Why is it Important to Detect Flaky Tests?

Due to their changing nature, flaky tests introduce several challenges for developers and QA testers.

Here are some reasons why flaky test detection is important:

• Makes the Testing Process Unreliable: When a test does not reflect the state of your code, you start doubting whether you are catching real bugs or flakiness. This makes testers question the validity of the testing outcomes.
• Delays Continuous Integration and Deployment (CI/CD): In CI/CD environments, automated tests are run frequently to monitor build stability. A single flaky test can cause a build to fail, leading to unnecessary stress and delays in production.
• Comprises Software Quality: When developers face flaky tests repeatedly, they might start ignoring test failures as flukes. This can lead to real bugs getting dismissed along with the flaky tests and decrease the software quality.
• Wasted Time and Resources: Flaky tests make maintenance difficult, requiring manual verification and multiple reruns to find the root cause. This can delay development and waste valuable time, resources, and budget.

To avoid these problems, it is important to understand what causes flaky tests and how to avoid them.

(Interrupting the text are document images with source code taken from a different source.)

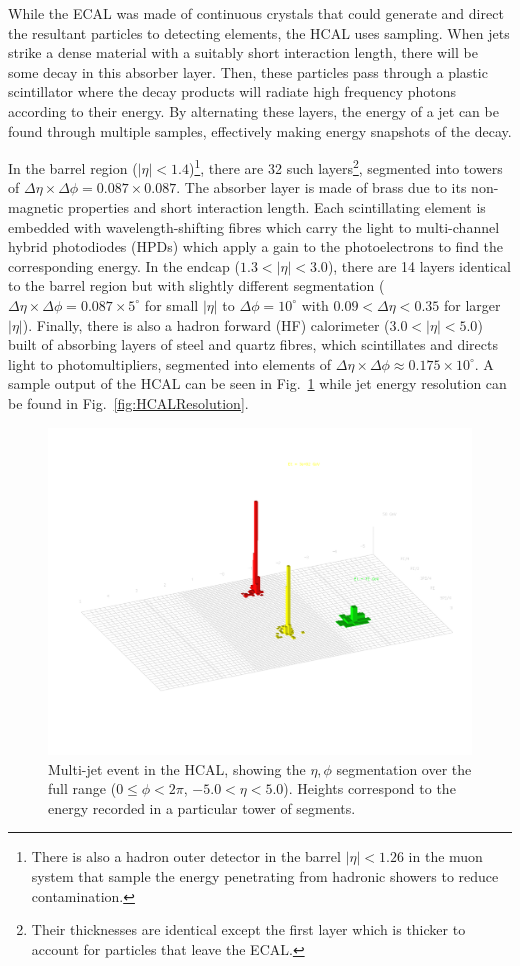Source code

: While the ECAL was made of continuous crystals that could generate and direct the resultant particles to detecting elements, the HCAL uses sampling. When jets strike a dense material with a suitably short interaction length, there will be some decay in this absorber layer. Then, these particles pass through a plastic scintillator where the decay products will radiate high frequency photons according to their energy. By alternating these layers, the energy of a jet can be found through multiple samples, effectively making energy snapshots of the decay.

In the barrel region ($|\eta|<1.4$)\footnote{There is also a hadron outer detector in the barrel $|\eta|<1.26$ in the muon system that sample the energy penetrating from hadronic showers to reduce contamination.}, there are 32 such layers\footnote{Their thicknesses are identical except the first layer which is thicker to account for particles that leave the ECAL.}, segmented into towers of $\Delta\eta\times\Delta\phi = 0.087\times0.087$. The absorber layer is made of brass due to its non-magnetic properties and short interaction length. Each scintillating element is embedded with wavelength-shifting fibres which carry the light to multi-channel hybrid photodiodes (HPDs) which apply a gain to the photoelectrons to find the corresponding energy. In the endcap ($1.3<|\eta|<3.0$), there are 14 layers identical to the barrel region but with slightly different segmentation ($\Delta\eta\times\Delta\phi = 0.087\times5^{\circ}$ for small $|\eta|$ to $\Delta\phi=10^{\circ}$ with $0.09<\Delta\eta<0.35$ for larger $|\eta|$). Finally, there is also a hadron forward (HF) calorimeter ($3.0<|\eta|<5.0$) built of absorbing layers of steel and quartz fibres, which scintillates and directs light to photomultipliers, segmented into elements of $\Delta\eta\times\Delta\phi \approx 0.175\times10^{\circ}$. A sample output of the HCAL can be seen in Fig.~\ref{fig:HCALOutput} while jet energy resolution can be found in Fig.~\ref{fig:HCALResolution}.

\begin{figure}[htbp]
\begin{center}
\includegraphics[width=.7\linewidth]{Experiment/figures/HCALOutput.pdf}
\caption[Sample Output of the Hadronic Calorimeter]{Multi-jet event in the HCAL, showing the $\eta,\phi$ segmentation over the full range ($0\leq\phi<2\pi$, $-5.0<\eta<5.0$). Heights correspond to the energy recorded in a particular tower of segments.}
\label{fig:HCALOutput}
\end{center}
\end{figure}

What Are the Causes of Flaky Tests?

Here are some common causes why your tests might be flaky:

• Poor Test Design: If the tests are not fully isolated from each other or rely on a certain order followed by a previous test, they may yield mixed results in isolation or in a different order.
• Timing and Synchronization: When a test is run, it might take longer than the defined time to finish the task. This can happen due to network latency, server load, or unstable application state. This will cause the test to fail, even when the code is correct.
• Unstable Test Environment: When the test environment is not stable, it can cause flakiness. This is due to variations in the environment, such as system resources (CPU, memory), different server versions or operating systems, configurations, network speed and performance, etc.
• Concurrency Issues: When multiple tests are run in parallel, which is common in CI/CD pipelines to speed up the testing process, they might try to access the same resources at the same time. This can lead to interference and result in race conditions where the outcome of the test depends on their timing and order.
• Test Dependencies: Flakiness might result in tests that depend on external systems, such as third-party APIs, databases, or microservices.
• Non-Deterministic Code: Test code that produces different output for the same input every time can cause flakiness. For example, a test might pass or fail if test data changes during test execution due to external data sources.
• Inaccurate Statements: When developers make incorrect assumptions about sync and wait statements, the test results will not meet all of the expected outcomes. This may produce false positives or negatives.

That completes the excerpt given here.